** Entries supplied follows **

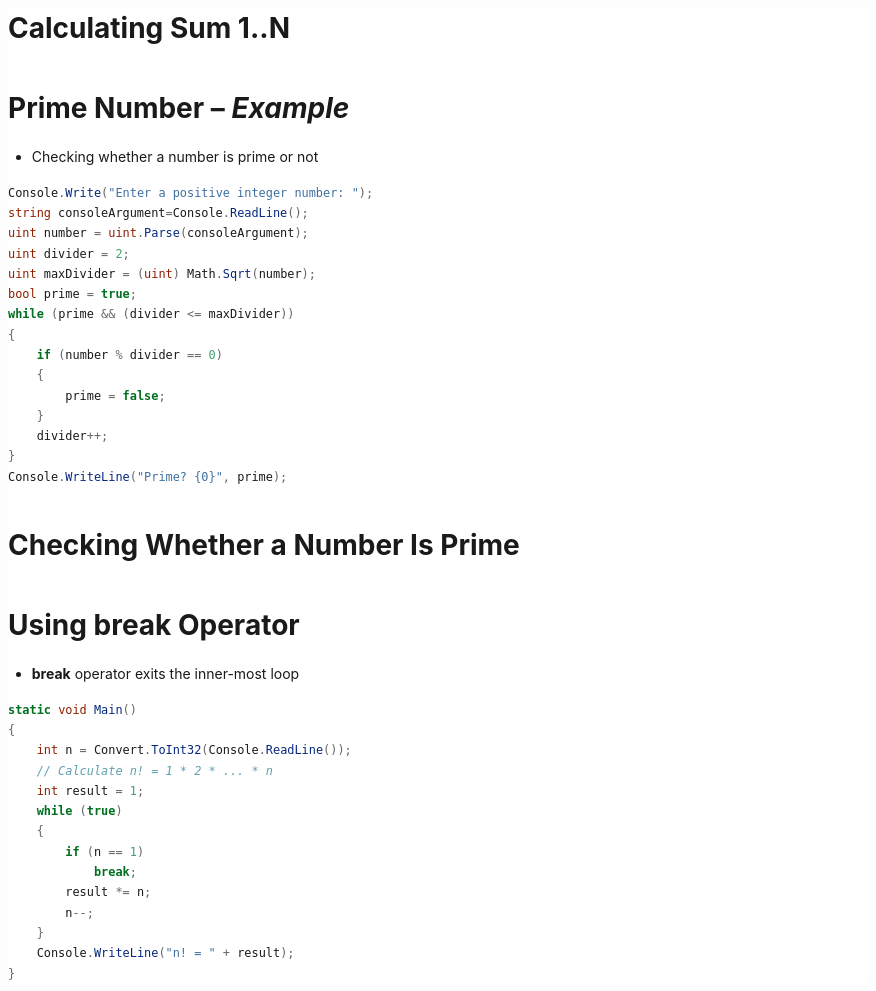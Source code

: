 


# Calculating Sum 1..N




# Prime Number – _Example_
- Checking whether a number is prime or not

```cs
Console.Write("Enter a positive integer number: ");
string consoleArgument=Console.ReadLine();
uint number = uint.Parse(consoleArgument);
uint divider = 2;
uint maxDivider = (uint) Math.Sqrt(number);
bool prime = true;
while (prime && (divider <= maxDivider))
{
    if (number % divider == 0)
    {
        prime = false;        
    }
    divider++;
}
Console.WriteLine("Prime? {0}", prime);
```




# Checking Whether a Number Is Prime





# Using break Operator
- **break** operator exits the inner-most loop

```cs
static void Main()
{
    int n = Convert.ToInt32(Console.ReadLine());
    // Calculate n! = 1 * 2 * ... * n
    int result = 1;
    while (true)
    {
        if (n == 1)
            break;
        result *= n;
        n--;
    }
    Console.WriteLine("n! = " + result);
}
```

** End of Entries supplied **

Task to carry out:
Exact copy, no pictures: return the entries word for word.

Answer to the problem:
Source code

: 


# Calculating Sum 1..N




# Prime Number – _Example_
- Checking whether a number is prime or not

```cs
Console.Write("Enter a positive integer number: ");
string consoleArgument=Console.ReadLine();
uint number = uint.Parse(consoleArgument);
uint divider = 2;
uint maxDivider = (uint) Math.Sqrt(number);
bool prime = true;
while (prime && (divider <= maxDivider))
{
    if (number % divider == 0)
    {
        prime = false;        
    }
    divider++;
}
Console.WriteLine("Prime? {0}", prime);
```




# Checking Whether a Number Is Prime





# Using break Operator
- **break** operator exits the inner-most loop

```cs
static void Main()
{
    int n = Convert.ToInt32(Console.ReadLine());
    // Calculate n! = 1 * 2 * ... * n
    int result = 1;
    while (true)
    {
        if (n == 1)
            break;
        result *= n;
        n--;
    }
    Console.WriteLine("n! = " + result);
}
```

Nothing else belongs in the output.